W I T N E S S E T H:
WHEREAS, Indemnitee is a member of the board of directors of the Corporation or a subsidiary of the Corporation (the BOARD OF DIRECTORS) or is an officer of the Corporation or a subsidiary of the Corporation, and in such capacity is performing a valuable service for the Corporation; and
WHEREAS, competent persons have become reluctant to serve corporations as directors, officers or in other capacities unless they are provided with protection from the risk of personal claims and actions against them arising out of their service to and activities on behalf of such corporations; and
WHEREAS, the Corporation has provided in the Certificate of Incorporation of the Corporation (the CERTIFICATE OF INCORPORATION) that a directors liability to the Corporations stockholders for monetary damages shall be eliminated to the fullest extent permissible under Delaware law (with certain limited exceptions), and further has provided in the Certificate of Incorporation that the Corporation will indemnify its directors and officers to the maximum extent permitted under applicable law; and
WHEREAS, Indemnitee is willing to serve, continue to serve, and take on additional service for or on behalf of the Corporation on the condition that he or she be indemnified as herein provided; and
WHEREAS, it is intended that Indemnitee shall be paid promptly by the Corporation all amounts necessary to effectuate in full the indemnity provided herein;
NOW, THEREFORE, in consideration of the premises and the covenants in this Agreement, and intending to be legally bound hereby, the parties hereto agree as follows:
1. SERVICES BY INDEMNITEE. Indemnitee agrees to serve as a director or officer of the Corporation or any subsidiary of the Corporation so long as he or she is duly appointed or elected and qualified in accordance with the applicable provisions of Certificate of Incorporation and Bylaws of the Corporation or any subsidiary of the Corporation and until such time as he or she resigns or fails to stand for election or is removed from his or her position. Indemnitee may at any time and for any reason resign or be removed from such position (subject to any other contractual obligation or other obligation imposed by operation of law), without affecting the indemnification agreed to hereunder, in which event the Corporation shall have no obligation under this Agreement to continue Indemnitee in any such position.
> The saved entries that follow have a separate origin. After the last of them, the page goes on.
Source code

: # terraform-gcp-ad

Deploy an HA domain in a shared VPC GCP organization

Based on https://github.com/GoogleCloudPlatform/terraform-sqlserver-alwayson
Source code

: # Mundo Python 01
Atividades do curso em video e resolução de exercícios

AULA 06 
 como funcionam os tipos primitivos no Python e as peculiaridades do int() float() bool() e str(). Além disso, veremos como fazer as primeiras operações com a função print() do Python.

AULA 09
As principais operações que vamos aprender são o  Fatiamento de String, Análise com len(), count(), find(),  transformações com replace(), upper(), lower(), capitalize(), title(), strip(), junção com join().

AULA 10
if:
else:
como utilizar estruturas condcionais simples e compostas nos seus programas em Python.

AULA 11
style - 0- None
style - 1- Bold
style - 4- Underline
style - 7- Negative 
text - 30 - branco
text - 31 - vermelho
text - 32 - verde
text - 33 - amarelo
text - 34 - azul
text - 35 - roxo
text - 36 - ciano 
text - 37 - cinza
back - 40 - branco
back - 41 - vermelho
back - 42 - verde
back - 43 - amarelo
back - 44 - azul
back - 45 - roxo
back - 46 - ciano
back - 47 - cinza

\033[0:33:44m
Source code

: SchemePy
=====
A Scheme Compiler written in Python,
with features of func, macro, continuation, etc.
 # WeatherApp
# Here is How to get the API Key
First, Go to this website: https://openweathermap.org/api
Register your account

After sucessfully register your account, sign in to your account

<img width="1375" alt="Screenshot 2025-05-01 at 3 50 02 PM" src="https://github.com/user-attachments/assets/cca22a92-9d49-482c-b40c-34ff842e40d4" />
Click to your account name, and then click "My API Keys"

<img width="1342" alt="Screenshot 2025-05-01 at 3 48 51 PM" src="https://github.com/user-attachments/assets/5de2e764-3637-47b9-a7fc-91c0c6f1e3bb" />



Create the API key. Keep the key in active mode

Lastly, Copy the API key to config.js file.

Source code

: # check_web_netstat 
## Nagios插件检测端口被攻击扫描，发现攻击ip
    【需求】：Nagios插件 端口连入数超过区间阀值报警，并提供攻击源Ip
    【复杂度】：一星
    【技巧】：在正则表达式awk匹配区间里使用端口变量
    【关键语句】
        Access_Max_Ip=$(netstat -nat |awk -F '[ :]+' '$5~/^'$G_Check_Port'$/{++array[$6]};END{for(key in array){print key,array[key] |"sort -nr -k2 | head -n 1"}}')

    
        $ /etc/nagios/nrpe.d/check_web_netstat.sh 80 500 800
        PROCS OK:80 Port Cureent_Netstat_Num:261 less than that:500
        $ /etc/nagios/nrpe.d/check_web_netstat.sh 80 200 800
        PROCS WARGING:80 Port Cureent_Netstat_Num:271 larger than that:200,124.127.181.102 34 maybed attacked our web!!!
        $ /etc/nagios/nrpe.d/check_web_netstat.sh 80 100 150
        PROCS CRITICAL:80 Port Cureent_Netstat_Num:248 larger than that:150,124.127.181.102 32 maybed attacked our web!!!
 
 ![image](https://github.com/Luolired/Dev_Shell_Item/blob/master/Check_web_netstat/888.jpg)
2. Proceedings Other than Proceedings by or in the Right of the Corporation.
(a) The Corporation shall indemnify Indemnitee against Expenses and Liabilities incurred in connection with any Proceeding arising out of acts or omissions of Indemnitee occurring during Indemnitees service as a director or as an officer of the Corporation or any subsidiary of the Corporation, other than a Proceeding by or in the right of the Corporation against Indemnitee, to the fullest extent permitted by applicable law or the Certificate of Incorporation (as such law or the Certificate of Incorporation may be amended from time to time, but only to the extent that any such amendment permits the Corporation to provide broader indemnification rights than such law or the Certificate of Incorporation permitted the Corporation to provide before such amendment), so long as Indemnitee has acted in good faith and in a manner Indemnitee reasonably believed to be in or not opposed to the best interests of the Corporation and, with respect to any criminal Proceeding, Indemnitee had no reasonable cause to believe that Indemnitees conduct was unlawful.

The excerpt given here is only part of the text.